0

I have A servlet that does some stuff, when it has done puts some things in the request and after calls another servlet which in turn calls a jsp page. I write the code:

first servlet (InserisciLezione)

            request.getRequestDispatcher("/TakeDates").forward(request, response);

second servlet (TakeDates)

 RequestDispatcher dispatcher = request
            .getRequestDispatcher("GestioneCalendario.jsp");
    dispatcher.forward(request, response);

This works properly but the problem is that in the url of the page I have yet:

 http://localhost:8080/Spinning/InserisciLezione?data=20-02-2013

and If I refresh the page the first servlet is called again and I don't want this. I would like to have

 http://localhost:8080/Spinning/GestioneCalendario.jsp

Why? thanks in advance!

Martina
  • 1,852
  • 8
  • 41
  • 78
  • Maybe you want to use `Send-Redirect`. It is not the same than forwarding the request (it just tells the browser to load the new page) – SJuan76 Feb 13 '13 at 11:12

2 Answers2

2

If my memories are good (it's been a long time I didn't use raw servlets), you should use a redirect rather than a forward.

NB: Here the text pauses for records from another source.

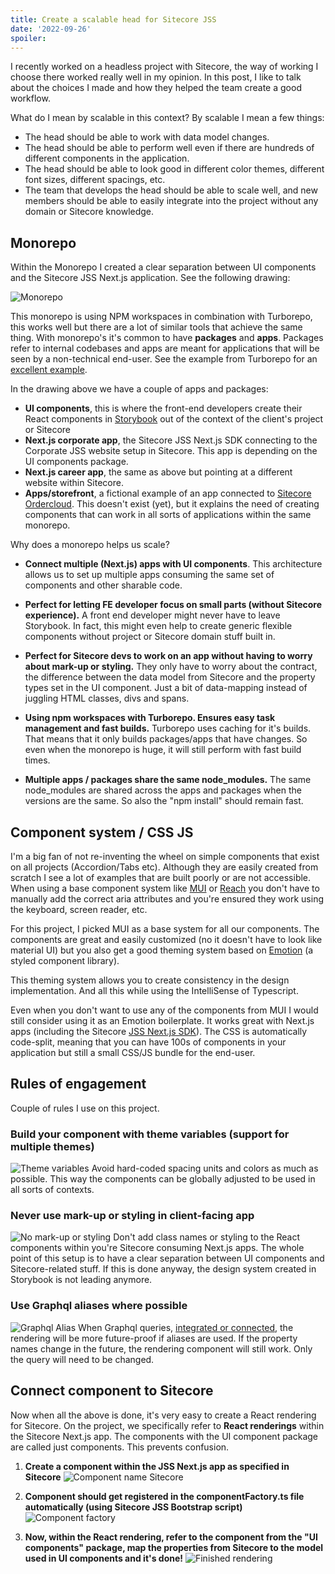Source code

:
 ```yaml
---
title: Create a scalable head for Sitecore JSS
date: '2022-09-26'
spoiler:  
---
```


I recently worked on a headless project with Sitecore, the way of working I choose there worked really well in my opinion. In this post, I like to talk about the choices I made and how they helped the team create a good workflow.

What do I mean by scalable in this context? By scalable I mean a few things:

- The head should be able to work with data model changes.
- The head should be able to perform well even if there are hundreds of different components in the application.
- The head should be able to look good in different color themes, different font sizes, different spacings, etc. 
- The team that develops the head should be able to scale well, and new members should be able to easily integrate into the project without any domain or Sitecore knowledge.

## Monorepo
Within the Monorepo I created a clear separation between UI components and the Sitecore JSS Next.js application. 
See the following drawing:

![Monorepo](monorepo.png)

This monorepo is using NPM workspaces in combination with Turborepo, this works well but there are a lot of similar tools that achieve the same thing.
With monorepo's it's common to have **packages** and **apps**. Packages refer to internal codebases and apps are meant for applications that will be seen by a non-technical end-user. See the example from Turborepo for an [excellent example](https://turborepo.org/docs/getting-started/create-new#2-exploring-your-new-repo).

In the drawing above we have a couple of apps and packages: 
- **UI components**, this is where the front-end developers create their React components in [Storybook](https://storybook.js.org/) out of the context of the client's project or Sitecore
- **Next.js corporate app**, the Sitecore JSS Next.js SDK connecting to the Corporate JSS website setup in Sitecore. This app is depending on the UI components package.
- **Next.js career app**, the same as above but pointing at a different website within Sitecore.
- **Apps/storefront**, a fictional example of an app connected to [Sitecore Ordercloud](https://ordercloud.io/). This doesn't exist (yet), but it explains the need of creating components that can work in all sorts of applications within the same monorepo.

Why does a monorepo helps us scale?
- **Connect multiple (Next.js) apps with UI components**. 
This architecture allows us to set up multiple apps consuming the same set of components and other sharable code.

- **Perfect for letting FE developer focus on small parts (without Sitecore experience).** 
A front end developer might never have to leave Storybook. In fact, this might even help to create generic flexible components without project or Sitecore domain stuff built in.

- **Perfect for Sitecore devs to work on an app without having to worry about mark-up or styling.**
They only have to worry about the contract, the difference between the data model from Sitecore and the property types set in the UI component. Just a bit of data-mapping instead of juggling HTML classes, divs and spans.  

- **Using npm workspaces with Turborepo. Ensures easy task management and fast builds.** 
Turborepo uses caching for it's builds. That means that it only builds packages/apps that have changes. So even when the monorepo is huge, it will still perform with fast build times.

- **Multiple apps / packages share the same node_modules.**
The same node_modules are shared across the apps and packages when the versions are the same. So also the "npm install" should remain fast.


## Component system / CSS JS
I'm a big fan of not re-inventing the wheel on simple components that exist on all projects (Accordion/Tabs etc). Although they are easily created from scratch I see a lot of examples that are built poorly or are not accessible. When using a base component system like [MUI](https://mui.com/) or [Reach](https://reach.tech/) you don't have to manually add the correct aria attributes and you're ensured they work using the keyboard, screen reader, etc.

For this project, I picked MUI as a base system for all our components. The components are great and easily customized (no it doesn't have to look like material UI) but you also get a good theming system based on [Emotion](https://emotion.sh/) (a styled component library). 

This theming system allows you to create consistency in the design implementation. And all this while using the IntelliSense of Typescript. 

Even when you don't want to use any of the components from MUI I would still consider using it as an Emotion boilerplate. It works great with Next.js apps (including the Sitecore [JSS Next.js SDK](https://github.com/Sitecore/jss/tree/dev/packages/sitecore-jss-nextjs)). The CSS is automatically code-split, meaning that you can have 100s of components in your application but still a small CSS/JS bundle for the end-user. 

## Rules of engagement
Couple of rules I use on this project.

### Build your component with theme variables (support for multiple themes)
![Theme variables](theme-variables.png)
Avoid hard-coded spacing units and colors as much as possible. This way the components can be globally adjusted to be used in all sorts of contexts. 

### Never use mark-up or styling in client-facing app
![No mark-up or styling](no-markup-or-styling.png)
Don't add class names or styling to the React components within you're Sitecore consuming Next.js apps. The whole point of this setup is to have a clear separation between UI components and Sitecore-related stuff. If this is done anyway, the design system created in Storybook is not leading anymore.

### Use Graphql aliases where possible
![Graphql Alias](graphql-alias.png)
When Graphql queries, [integrated or connected](https://doc.sitecore.com/xp/en/developers/hd/190/sitecore-headless-development/integrated-graphql-in-jss-apps.html), the rendering will be more future-proof if aliases are used. If the property names change in the future, the rendering component will still work. Only the query will need to be changed.

## Connect component to Sitecore
Now when all the above is done, it's very easy to create a React rendering for Sitecore. 
On the project, we specifically refer to **React renderings** within the Sitecore Next.js app. The components with the UI component package are called just components. This prevents confusion. 

1. **Create a component within the JSS Next.js app as specified in Sitecore**
![Component name Sitecore](component-name.png)

2. **Component should get registered in the componentFactory.ts file automatically (using Sitecore JSS Bootstrap script)**
![Component factory](component-factory.png)

3. **Now, within the React rendering, refer to the component from the "UI components" package, map the properties from Sitecore to the model used in UI components and it's done!**
![Finished rendering](finished-rendering.png)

You can use the response.sendRedirect(url) method.

Ryan M
  • 18,333
  • 31
  • 67
  • 74
1

The RequestDispacher interface provides the facility of dispatching the request to another resource it may be html, servlet or jsp.This interface can also be used to include the content of antoher resource also. It is one of the way of servlet collaboration.

In your case ,you are getting this

http://localhost:8080/Spinning/GestioneCalendario.jsp

because of this servlet

 RequestDispatcher dispatcher = request
            .getRequestDispatcher("GestioneCalendario.jsp");
    dispatcher.forward(request, response);

Page refresh will always redirect you to that url by which servlet you have used. Its like calling an ajax event.

Anyway I can see you dont need to use forward method,try to use 

response.sendRedirect(your_url);
arvin_codeHunk
  • 2,328
  • 8
  • 32
  • 47